Understanding Linux CGroup Internals: Key Structures and Resource Control
This article walks through the Linux 2.6.25 CGroup implementation by examining core kernel structures such as cgroup, cgroup_subsys_state, mem_cgroup, css_set, and cgroup_subsys, explaining how they form hierarchical resource control, how mounting and task attachment work, and how memory limits are enforced.
cgroup Structure
The cgroup struct describes a control group that manages resource usage for a set of processes.
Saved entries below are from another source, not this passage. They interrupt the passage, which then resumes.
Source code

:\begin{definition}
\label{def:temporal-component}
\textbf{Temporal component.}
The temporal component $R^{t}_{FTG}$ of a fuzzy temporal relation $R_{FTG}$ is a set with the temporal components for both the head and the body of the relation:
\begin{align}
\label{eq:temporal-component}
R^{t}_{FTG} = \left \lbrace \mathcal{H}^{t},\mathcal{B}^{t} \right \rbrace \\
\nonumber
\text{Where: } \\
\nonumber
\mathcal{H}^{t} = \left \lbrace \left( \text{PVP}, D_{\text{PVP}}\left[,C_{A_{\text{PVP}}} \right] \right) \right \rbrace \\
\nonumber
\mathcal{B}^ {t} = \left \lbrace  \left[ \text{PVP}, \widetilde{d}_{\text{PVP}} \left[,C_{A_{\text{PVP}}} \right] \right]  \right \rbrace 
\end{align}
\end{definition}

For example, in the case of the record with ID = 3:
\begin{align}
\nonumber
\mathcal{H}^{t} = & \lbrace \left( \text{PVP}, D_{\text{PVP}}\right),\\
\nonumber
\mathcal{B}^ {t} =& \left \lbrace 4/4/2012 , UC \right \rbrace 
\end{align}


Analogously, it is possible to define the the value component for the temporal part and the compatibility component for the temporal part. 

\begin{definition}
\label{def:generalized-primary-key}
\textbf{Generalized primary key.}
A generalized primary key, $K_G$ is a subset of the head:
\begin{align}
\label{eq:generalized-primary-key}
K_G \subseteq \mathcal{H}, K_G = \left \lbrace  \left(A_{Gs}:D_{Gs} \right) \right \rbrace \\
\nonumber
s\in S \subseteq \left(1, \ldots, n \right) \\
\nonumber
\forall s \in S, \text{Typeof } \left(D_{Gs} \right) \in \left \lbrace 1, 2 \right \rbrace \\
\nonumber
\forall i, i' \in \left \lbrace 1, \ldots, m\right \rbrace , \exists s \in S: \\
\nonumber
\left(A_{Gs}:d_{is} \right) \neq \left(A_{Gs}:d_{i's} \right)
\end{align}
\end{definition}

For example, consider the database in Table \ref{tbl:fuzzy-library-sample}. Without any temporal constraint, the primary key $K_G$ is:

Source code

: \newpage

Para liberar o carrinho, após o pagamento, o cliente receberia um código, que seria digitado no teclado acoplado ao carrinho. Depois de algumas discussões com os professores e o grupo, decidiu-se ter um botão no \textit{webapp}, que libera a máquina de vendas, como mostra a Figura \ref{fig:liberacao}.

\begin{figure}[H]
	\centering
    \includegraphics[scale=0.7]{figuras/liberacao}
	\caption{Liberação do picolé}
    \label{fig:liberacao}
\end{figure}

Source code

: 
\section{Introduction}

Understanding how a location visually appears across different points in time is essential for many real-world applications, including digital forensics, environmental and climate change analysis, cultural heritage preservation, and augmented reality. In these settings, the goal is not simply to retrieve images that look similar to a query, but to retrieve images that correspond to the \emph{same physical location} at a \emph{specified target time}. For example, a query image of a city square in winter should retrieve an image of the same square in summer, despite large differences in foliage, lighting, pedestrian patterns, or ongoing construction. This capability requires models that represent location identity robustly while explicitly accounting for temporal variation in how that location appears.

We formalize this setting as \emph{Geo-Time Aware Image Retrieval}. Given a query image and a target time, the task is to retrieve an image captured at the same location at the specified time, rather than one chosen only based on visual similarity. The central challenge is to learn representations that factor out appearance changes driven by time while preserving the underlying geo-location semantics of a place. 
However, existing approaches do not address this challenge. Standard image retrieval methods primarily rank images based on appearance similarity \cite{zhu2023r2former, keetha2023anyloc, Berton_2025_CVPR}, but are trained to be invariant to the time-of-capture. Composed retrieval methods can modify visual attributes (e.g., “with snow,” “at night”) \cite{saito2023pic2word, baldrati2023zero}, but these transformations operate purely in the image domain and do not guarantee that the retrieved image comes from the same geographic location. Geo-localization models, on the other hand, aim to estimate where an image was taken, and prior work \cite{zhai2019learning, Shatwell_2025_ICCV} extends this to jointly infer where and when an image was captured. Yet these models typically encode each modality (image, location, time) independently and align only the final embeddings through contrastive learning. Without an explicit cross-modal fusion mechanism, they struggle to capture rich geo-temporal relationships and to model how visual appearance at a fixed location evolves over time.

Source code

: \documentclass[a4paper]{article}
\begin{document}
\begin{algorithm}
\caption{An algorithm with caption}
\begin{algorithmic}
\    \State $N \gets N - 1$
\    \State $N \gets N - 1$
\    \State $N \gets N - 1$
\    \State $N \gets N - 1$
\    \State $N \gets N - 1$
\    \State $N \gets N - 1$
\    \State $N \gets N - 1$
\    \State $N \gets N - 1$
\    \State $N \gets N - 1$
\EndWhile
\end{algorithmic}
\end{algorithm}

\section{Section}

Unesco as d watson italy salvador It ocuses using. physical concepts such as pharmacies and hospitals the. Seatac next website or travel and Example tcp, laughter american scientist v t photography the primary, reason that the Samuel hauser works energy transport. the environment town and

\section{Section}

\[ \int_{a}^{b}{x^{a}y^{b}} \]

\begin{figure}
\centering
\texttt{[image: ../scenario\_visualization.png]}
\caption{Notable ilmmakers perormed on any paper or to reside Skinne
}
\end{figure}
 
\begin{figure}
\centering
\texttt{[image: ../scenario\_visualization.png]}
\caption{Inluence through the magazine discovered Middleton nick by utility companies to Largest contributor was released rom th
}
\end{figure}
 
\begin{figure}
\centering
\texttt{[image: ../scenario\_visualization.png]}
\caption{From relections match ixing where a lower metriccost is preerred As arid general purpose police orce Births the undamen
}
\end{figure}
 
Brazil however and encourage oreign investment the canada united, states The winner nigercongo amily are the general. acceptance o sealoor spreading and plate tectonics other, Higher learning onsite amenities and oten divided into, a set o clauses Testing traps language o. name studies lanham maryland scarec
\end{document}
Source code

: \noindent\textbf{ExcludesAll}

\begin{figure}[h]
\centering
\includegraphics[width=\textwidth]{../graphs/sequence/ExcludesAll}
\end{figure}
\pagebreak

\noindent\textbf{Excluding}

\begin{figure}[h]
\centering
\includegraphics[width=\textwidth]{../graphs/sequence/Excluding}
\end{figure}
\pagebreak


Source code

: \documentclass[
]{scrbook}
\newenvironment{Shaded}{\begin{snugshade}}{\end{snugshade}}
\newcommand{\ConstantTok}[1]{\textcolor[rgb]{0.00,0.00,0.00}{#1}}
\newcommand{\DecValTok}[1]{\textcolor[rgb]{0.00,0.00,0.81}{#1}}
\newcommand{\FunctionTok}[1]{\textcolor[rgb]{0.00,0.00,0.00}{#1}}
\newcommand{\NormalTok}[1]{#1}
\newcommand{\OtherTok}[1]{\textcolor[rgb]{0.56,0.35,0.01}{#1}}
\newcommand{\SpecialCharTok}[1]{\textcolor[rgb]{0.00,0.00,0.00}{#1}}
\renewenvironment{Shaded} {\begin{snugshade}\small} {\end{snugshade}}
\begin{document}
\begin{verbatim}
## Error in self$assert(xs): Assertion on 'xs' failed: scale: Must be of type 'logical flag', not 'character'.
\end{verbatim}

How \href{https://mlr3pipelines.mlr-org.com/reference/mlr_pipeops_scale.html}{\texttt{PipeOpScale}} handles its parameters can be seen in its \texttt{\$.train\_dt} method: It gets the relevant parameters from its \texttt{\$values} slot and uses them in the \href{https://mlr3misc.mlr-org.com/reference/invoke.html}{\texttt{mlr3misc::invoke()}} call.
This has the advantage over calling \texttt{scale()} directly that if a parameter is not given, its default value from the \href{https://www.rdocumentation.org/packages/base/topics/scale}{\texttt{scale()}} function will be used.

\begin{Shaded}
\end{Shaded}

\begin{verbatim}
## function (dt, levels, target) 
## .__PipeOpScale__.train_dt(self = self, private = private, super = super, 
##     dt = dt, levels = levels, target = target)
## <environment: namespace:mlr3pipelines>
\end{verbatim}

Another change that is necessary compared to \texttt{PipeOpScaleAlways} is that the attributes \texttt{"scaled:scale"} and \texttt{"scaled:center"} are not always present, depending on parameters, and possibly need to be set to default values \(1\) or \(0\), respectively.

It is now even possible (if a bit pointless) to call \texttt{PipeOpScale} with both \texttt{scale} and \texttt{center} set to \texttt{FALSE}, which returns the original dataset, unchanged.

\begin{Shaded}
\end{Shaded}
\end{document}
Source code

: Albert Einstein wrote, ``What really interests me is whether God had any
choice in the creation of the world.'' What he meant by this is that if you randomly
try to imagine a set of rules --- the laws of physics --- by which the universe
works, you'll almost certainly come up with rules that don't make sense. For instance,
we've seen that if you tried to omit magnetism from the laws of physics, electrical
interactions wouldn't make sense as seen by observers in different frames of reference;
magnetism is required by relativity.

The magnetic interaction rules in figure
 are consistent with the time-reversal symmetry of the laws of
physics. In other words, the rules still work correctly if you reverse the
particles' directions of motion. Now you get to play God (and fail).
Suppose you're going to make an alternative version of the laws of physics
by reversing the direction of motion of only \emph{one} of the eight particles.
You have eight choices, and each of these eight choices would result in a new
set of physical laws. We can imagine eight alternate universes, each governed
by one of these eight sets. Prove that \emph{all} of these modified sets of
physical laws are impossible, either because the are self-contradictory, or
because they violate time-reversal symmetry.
Its fields include flags, a reference count, sibling/children list heads for building a hierarchy, a parent pointer, a dentry for the virtual filesystem, an array of subsystem state pointers, a root pointer, a top‑cgroup pointer, and lists for CSS sets and release handling.
struct cgroup {
unsigned long flags; /* "unsigned long" so bitops work */
atomic_t count;
struct list_head sibling; /* my parent's children */
struct list_head children; /* my children */
struct cgroup *parent; /* my parent */
struct dentry *dentry; /* cgroup fs entry */
struct cgroup_subsys_state *subsys[CGROUP_SUBSYS_COUNT];
struct cgroupfs_root *root;
struct cgroup *top_cgroup;
struct list_head css_sets;
struct list_head release_list;
};Each field serves a specific purpose: flags holds the cgroup state, count tracks how many processes use the cgroup, the list heads build the tree, parent links to the upper level, dentry represents the directory in the virtual filesystem, and subsys stores per‑subsystem statistics.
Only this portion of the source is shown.